Tao Zhou then went further to illustrate the common process of applying statistical modeling to intrusion data analysis. First, he pointed out that, effective attacks always take a long process, generally spanning a long time period with multiple stages and originated from multiple nodes.

Security data analysis consists of three steps:

  • Data preprocessing

Remove interference of normal data.

  • Attack modeling

Build an attack model that can identify suspicious behavior.

  • Alarm correlation

Prioritize alarms based on the risk level.

During data preprocessing, data of the most frequently repeated behavior, which is always normal, should be filtered out. In this step, the recall rate is the most important indicator as it reflects the capability of discerning normal data and the aim of removing as much normal data as possible.

During attack modeling, a model should be built on preprocessed data to reflect a specific type of attack. The same type of attacks tends to have common features, which can be obtained from data of abnormal behavior. In this step, precision is the most important indicator, reflecting an emphasis on the accuracy of determination of attack patterns.

The kill chain-based model is a good option for modeling in this step.

Despite being superior to machine learning that is applied as the only approach to intrusion detection, statistical modeling has its own deficiency as it follows an important principle called “Occam’s razor”, which, simply put, means that parameters should be as few as possible in a model. This causes the model to be less generalized. Besides, in certain scenarios, this may also add to the interference to intrusion detection, as illustrated by Tao Zhu in the following figure.

To make up for this deficiency, Tao Zhu proposed an optimization method. Specifically, build a directed graph of attacks for post-incident risk assessment. Then prioritize incidents according to their risk level and confidence level. The risk is quantified based on such factors as the attack phase, network distribution of assets, and the risk and accuracy of alarms.

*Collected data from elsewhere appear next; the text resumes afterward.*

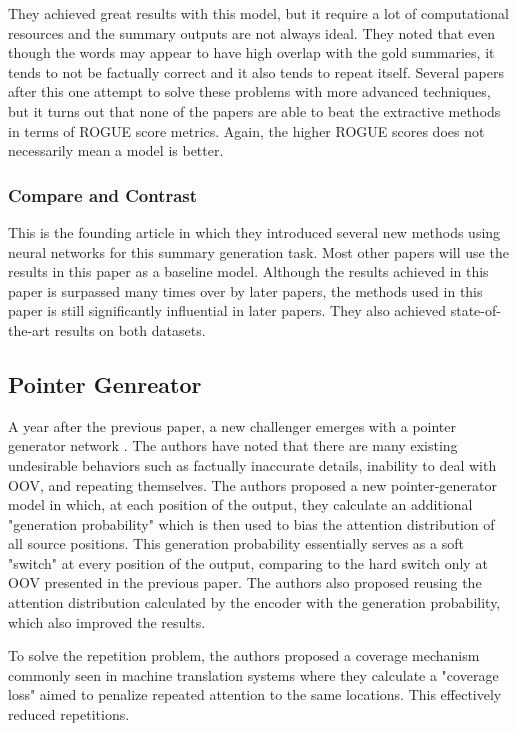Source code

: \documentclass[11pt,a4paper]{article}
\begin{document}
They achieved great results with this model, but it require a lot of computational resources and the summary outputs are not always ideal. They noted that even though the words may appear to have high overlap with the gold summaries, it tends to not be factually correct and it also tends to repeat itself. Several papers after this one attempt to solve these problems with more advanced techniques, but it turns out that none of the papers are able to beat the extractive methods in terms of ROGUE score metrics. Again, the higher ROGUE scores does not necessarily mean a model is better. 

\subsubsection{Compare and Contrast}

This is the founding article in which they introduced several new methods using neural networks for this summary generation task. Most other papers will use the results in this paper as a baseline model. Although the results achieved in this paper is surpassed many times over by later papers, the methods used in this paper is still significantly influential in later papers. They also achieved state-of-the-art results on both datasets.

\subsection{Pointer Genreator} 
A year after the previous paper, a new challenger emerges with a pointer generator network \cite{pointer-generator}. The authors have noted that there are many existing undesirable behaviors such as factually inaccurate details, inability to deal with OOV, and repeating themselves. The authors proposed a new pointer-generator model in which, at each position of the output, they calculate an additional "generation probability" which is then used to bias the attention distribution of all source positions. This generation probability essentially serves as a soft "switch" at every position of the output, comparing to the hard switch only at OOV presented in the previous paper. The authors also proposed reusing the attention distribution calculated by the encoder with the generation probability, which also improved the results. 

To solve the repetition problem, the authors proposed a coverage mechanism commonly seen in machine translation systems where they calculate a "coverage loss" aimed to penalize repeated attention to the same locations. This effectively reduced repetitions.
\end{document}
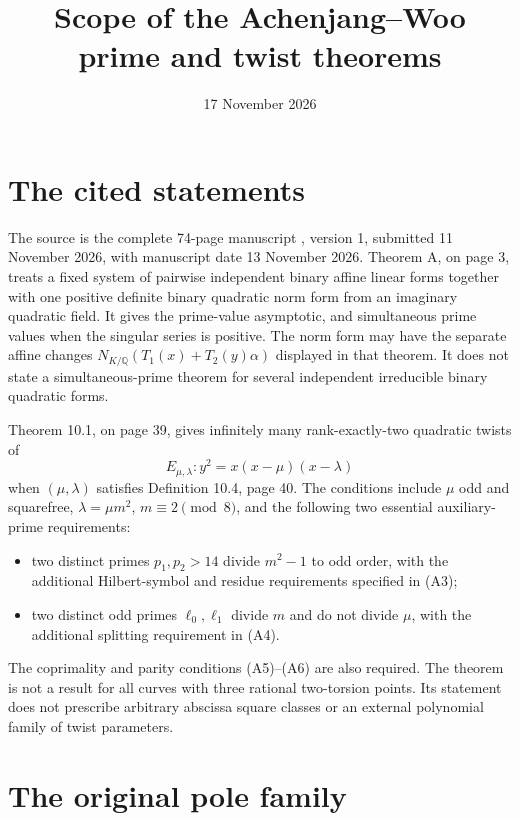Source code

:\documentclass[11pt,a4paper]{article}
\title{Scope of the Achenjang--Woo prime and twist theorems}
\author{}\date{17 November 2026}
\newcommand{\Q}{\mathbb Q}
\begin{document}
\maketitle

\section{The cited statements}

The source is the complete 74-page manuscript \cite{AW}, version 1,
submitted 11 November 2026, with manuscript date 13 November 2026.
Theorem A, on page 3, treats a fixed system of pairwise independent
binary affine linear forms together with one positive definite binary
quadratic norm form from an imaginary quadratic field. It gives the
prime-value asymptotic, and simultaneous prime values when the singular
series is positive. The norm form may have the separate affine changes
$N_{K/\Q}(T_1(x)+T_2(y)\alpha)$ displayed in that theorem.
It does not state a simultaneous-prime theorem for several independent
irreducible binary quadratic forms.

Theorem 10.1, on page 39, gives infinitely many rank-exactly-two
quadratic twists of
\[
 E_{\mu,\lambda}:y^2=x(x-\mu)(x-\lambda)
\]
when $(\mu,\lambda)$ satisfies Definition 10.4, page 40. The
conditions include $\mu$ odd and squarefree, $\lambda=\mu m^2$,
$m\equiv2\pmod8$, and the following two essential auxiliary-prime
requirements:
\begin{itemize}
\item two distinct primes $p_1,p_2>14$ divide $m^2-1$ to odd order,
      with the additional Hilbert-symbol and residue requirements
      specified in (A3);
\item two distinct odd primes $\ell_0,\ell_1$ divide $m$ and do not
      divide $\mu$, with the additional splitting requirement in (A4).
\end{itemize}
The coprimality and parity conditions (A5)--(A6) are also required.
The theorem is not a result for all curves with three rational
two-torsion points. Its statement does not prescribe arbitrary
abscissa square classes or an external polynomial family of twist
parameters.

\section{The original pole family}
\end{document}
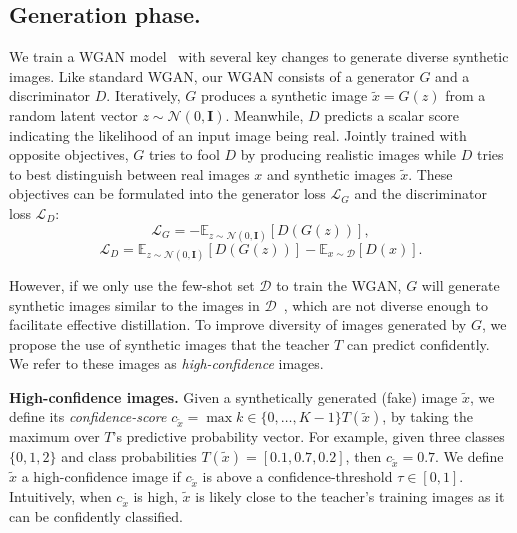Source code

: \subsection{Generation phase.}
\begin{foldable}
  We train a WGAN model~\cite{gulrajani2017improved} with several key changes to generate diverse synthetic images.
  Like standard WGAN, our WGAN consists of a generator $G$ and a discriminator $D$.
  Iteratively, $G$ produces a synthetic image $\tilde{x} = G(z)$ from a random latent vector $z \sim \mathcal{N}(0, \mathbf{I})$.
  Meanwhile, $D$ predicts a scalar score indicating the likelihood of an input image being real.
  Jointly trained with opposite objectives, $G$ tries to fool $D$ by producing realistic images while $D$ tries to best distinguish between real images $x$ and synthetic images $\tilde{x}$.
  These objectives can be formulated into the generator loss $\mathcal{L}_G$ and the discriminator loss $\mathcal{L}_{D}$:
  \begin{equation}
    \mathcal{L}_G = -\mathbb{E}_{z \sim \mathcal{N}(0, \mathbf{I})} [D(G(z))],\label{eq:loss-G-wgan}
  \end{equation}
  \begin{equation}
    \mathcal{L}_{D} = \mathbb{E}_{z \sim \mathcal{N}(0, \mathbf{I})} [D(G(z))] - \mathbb{E}_{x \sim \mathcal{D}}[D(x)].\label{eq:loss-D-wgan}
  \end{equation}
\end{foldable}

\begin{foldable}
  However, if we only use the few-shot set $\mathcal{D}$ to train the WGAN, $G$ will generate synthetic images similar to the images in $\mathcal{D}$~\cite{karras2020training,yang2021data}, which are not diverse enough to facilitate effective distillation.
  To improve diversity of images generated by $G$, we propose the use of synthetic images that the teacher $T$ can predict confidently.
  We refer to these images as \textit{high-confidence} images.
\end{foldable}

\begin{foldable}
  \textbf{High-confidence images.}
  Given a synthetically generated (fake) image $\tilde{x}$, we define its \textit{confidence-score} $c_{\tilde{x}} = \max{k \in \{0, \ldots, K-1\}}T(\tilde{x})$, by taking the maximum over $T$'s predictive probability vector.
  For example, given three classes $\{0, 1, 2\}$ and class probabilities $T(\tilde{x})=[0.1, 0.7, 0.2]$, then $c_{\tilde{x}}=0.7$.
  We define $\tilde{x}$ a high-confidence image if $c_{\tilde{x}}$ is above a confidence-threshold $\tau\in[0,1]$.
  Intuitively, when $c_{\tilde{x}}$ is high, $\tilde{x}$ is likely close to the teacher's training images as it can be confidently classified.
\end{foldable}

After the preceding three steps are complete, alarm data is cut down to a maintainable scale, making it possible to conduct effective and efficient security analysis in the context of big data.

Sum-up

In intrusion data analysis, it is a must to interpret analysis results. Traditional machine learning algorithms built upon training data, however, are usually “black boxes” that deny interpretation. For this reason, many scholars begin to study the explainable AI (XAI, or interpretable AI), with a purpose of delivering interpretable analysis results, whether using the statistical modeling (for example, topic modeling frequently mentioned at this year’s RSA conference) or the knowledge graph (semantic network) technology (such as Watson from IBM). Nowadays, AI technologies, including machine learning, have been widely applied in numerous scenarios in the security domain. How to continuously optimize solutions and resolve security risks and issues arising during the actual application of such solutions will be a long-term research project.

The threat modeling research team at NSFOCUS is now working on construction of a threat knowledge graph that contains dozens of threat-related databases covering threat actors, attack patterns, attack targets, and the like by using ontology modeling and referring to the international frameworks or standards such as CAPEC and STIX. The knowledge graph keeps expanding based on knowledge obtained from various structured and unstructured data sources to provide context for better understanding of security threat events. It visualizes in more detail security scenarios and supports reasoning based on threat knowledge as well as providing applications such as attack group clustering and profiling.